Asked why no-one’s managed it before now, Tracey says America isn’t ready for the British accent.
“They love the accent in conversation, but in terms of music they just can’t take it. They hear it and they go, ‘I can’t deal with this,’ but they’re warming up to it.
“I keep telling people that, once upon a time Americans didn’t want to listen to Canadian accents, but now Drake, The Weeknd and Justin Bieber are some of the biggest artists in their respective fields. So we’ll get there eventually.”
He tailors live shows for US audiences, “picking songs where I’m collaborating with American artists, or with a trap sound that’s more familiar to them,” but those gigs are often easier than ones in his hometown.
“People in London are so hard to impress,” he laughs.
“Everyone has the ‘London complex’, where they think the world revolves around them, me included, which is so annoying.
“Don’t get me wrong, London crowds still give me the love but I have to work harder.
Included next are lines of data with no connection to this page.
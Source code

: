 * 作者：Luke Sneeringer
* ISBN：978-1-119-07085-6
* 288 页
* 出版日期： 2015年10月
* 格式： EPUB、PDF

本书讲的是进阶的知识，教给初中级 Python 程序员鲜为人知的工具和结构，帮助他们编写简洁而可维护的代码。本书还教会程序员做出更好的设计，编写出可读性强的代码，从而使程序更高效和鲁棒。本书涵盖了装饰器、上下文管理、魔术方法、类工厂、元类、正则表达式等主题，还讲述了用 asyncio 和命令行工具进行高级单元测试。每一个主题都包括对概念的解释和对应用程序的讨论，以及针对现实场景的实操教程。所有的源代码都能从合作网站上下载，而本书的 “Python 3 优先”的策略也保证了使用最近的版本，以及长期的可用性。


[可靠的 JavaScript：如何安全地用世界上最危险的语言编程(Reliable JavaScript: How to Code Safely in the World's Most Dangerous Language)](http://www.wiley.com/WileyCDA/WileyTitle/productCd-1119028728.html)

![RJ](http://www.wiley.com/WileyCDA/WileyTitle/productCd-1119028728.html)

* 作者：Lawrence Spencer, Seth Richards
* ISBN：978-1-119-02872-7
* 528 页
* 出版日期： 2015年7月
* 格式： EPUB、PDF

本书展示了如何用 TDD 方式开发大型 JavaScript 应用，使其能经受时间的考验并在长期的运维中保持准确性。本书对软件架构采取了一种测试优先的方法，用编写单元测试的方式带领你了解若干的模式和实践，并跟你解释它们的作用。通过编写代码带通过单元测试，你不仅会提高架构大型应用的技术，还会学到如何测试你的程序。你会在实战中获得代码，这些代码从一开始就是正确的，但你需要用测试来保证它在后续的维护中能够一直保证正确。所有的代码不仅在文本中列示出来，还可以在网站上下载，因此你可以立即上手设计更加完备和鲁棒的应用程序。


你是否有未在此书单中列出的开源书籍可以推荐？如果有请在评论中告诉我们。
But that’s ok, I’m down for the hard work.”
He’ll be putting in the hours this summer, with a diary full of festival appearances, around which he’s working on “some genuinely exciting new music”.
“I don’t want to say too much, but there’ll be more collaborations and some unexpected left-field music as well,” he says.
And if everything keeps going to plan, he intends to plough the profits back into Ladbroke Grove.
“I still live there now and, sad to say, I fit in because I make enough money to have all those things I couldn’t have in my youth.
“But I’m still an active member of the community, I support the Grenfell movement, and I’d love to open a youth club, because most of them have closed down.
“So when I’m in the position to do something ground-breaking in the area, I will.”